I have examined free notices from the internet. One notice I printed out had 29 clauses that could or did violate some state law or the Fair Housing Act. That “free” form could cost a landlord more than $2,000.00 in a lost eviction.
The second error that made Ben and Bertha ecstatic was the address on the form. Ben and Bertha lived at 1234 Main St., Apt. 7. But the form Larry sent lacked the apartment number. What with Ben and Bertha having been around the block with evictions several times before, they knew that their attorney, Bad Tenant Barney, would immediately bring that omission to the attention of the judge and the judge would throw out the eviction. Had Larry taken the time to write the number 7 on the (incorrect) form where there was space for “Apartment Number,” he would have had the full address and nothing for Bad Tenant Barney to bring to the court’s attention (at least for that).
Add to that the delivery error. Larry had posted the notice on the door to Ben and Bertha’s apartment. State law where Larry’s property sat permitted that but only if the notice was also mailed to the offending tenant. Larry didn’t bother spending the 45 cents (plus a 5 cent envelope) it would have cost to mail the notice. Besides, Larry was out of stamps. And besides that, there is the moot point that for mailing requirement. Landlords were required to add three days for delivery. Not every state law has those restrictions, so landlords would do well to check their own laws to see what their state requires for notice. Some are far more landlord friendly, some far less so.
But Larry was in such a toot to write something else on the form that he didn’t bother to check that he had filled in all the required spaces. After three months of no rent and 67 excuses why the rent wasn’t paid, Larry was mad and he wanted to make sure that Ben and Bertha knew it. So he wrote, “I’VE HAD ENOUGH OF YOUR LAMEBRAINED EXCUSES AND LIES, YOU DEADBEATS.” That’s the major reason Ben and Bertha danced around the living room for joy. If someone adds extra words to a notice, the notice becomes null and void. Larry should have known better, but as he pointed out in court, “I’ve been a landlord for 20 years, and no tenants had ever complained before.
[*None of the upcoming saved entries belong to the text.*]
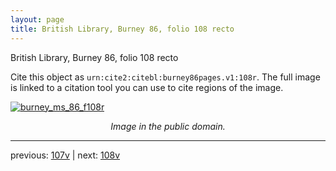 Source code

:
 ```yaml
---
layout: page
title: British Library, Burney 86, folio 108 recto
---
```


British Library, Burney 86, folio 108 recto

Cite this object as `urn:cite2:citebl:burney86pages.v1:108r`.  The full image is linked to a citation tool you can use to cite regions of the image.

[![burney_ms_86_f108r](http://www.homermultitext.org/iipsrv?IIIF=/project/homer/pyramidal/deepzoom/citebl/burney86imgs/v1/burney_ms_86_f108r.tif/full/800,/0/default.jpg)](http://www.homermultitext.org/ict2/?urn=urn:cite2:citebl:burney86imgs.v1:burney_ms_86_f108r) 

<p style="text-align: center; font-style: italic;">Image in the public domain.</p>

---

previous: [107v](../107v/) | next: [108v](../108v/) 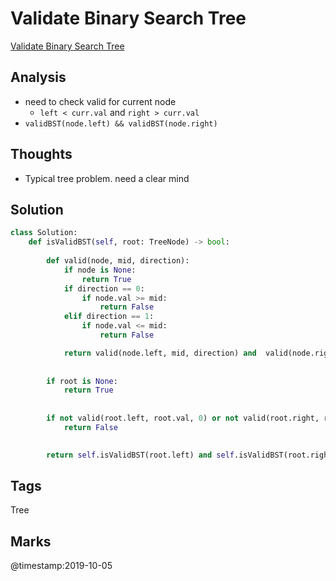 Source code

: # Validate Binary Search Tree
[Validate Binary Search Tree](https://leetcode.com/problems/validate-binary-search-tree)

## Analysis
- need to check valid for current node
  - `left < curr.val` and `right > curr.val`
- `validBST(node.left) && validBST(node.right)`

## Thoughts
- Typical tree problem. need a clear mind 

## Solution
```python
class Solution:
    def isValidBST(self, root: TreeNode) -> bool:
        
        def valid(node, mid, direction):
            if node is None:
                return True
            if direction == 0:
                if node.val >= mid:
                    return False
            elif direction == 1:
                if node.val <= mid:
                    return False

            return valid(node.left, mid, direction) and  valid(node.right, mid, direction)
            
            
        if root is None:
            return True
        
        
        if not valid(root.left, root.val, 0) or not valid(root.right, root.val, 1):
            return False

        
        return self.isValidBST(root.left) and self.isValidBST(root.right)        
```
## Tags
Tree

## Marks


@timestamp:2019-10-05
They just moved.” But then again, he had never run into professional bad tenants like Ben and Bertha before.
Eviction service pros tell me the most common way a landlord loses an eviction is bad form and bad service. Most times the bad tenants don’t hit the trifecta as Ben and Bertha did, but it only takes one error to earn a “win” for a bad tenant.
The point is, everything has to be perfect, all the i’s dotted and t’s crossed, or the notice may be thrown out by the judge, which means there’s no notice and, hence, no eviction Bad tenant lawyers are expert at immediately spotting errors such as those Ben and Bertha were so jubilant about. Depending on the state or city and the predilections of the judge, a bad tenant can get up to three months free rent because of those mistakes.
We don’t want to be like Larry. Larry lost, but we don’t have to. Proper form and service are essential to an eviction that gets bad tenants out.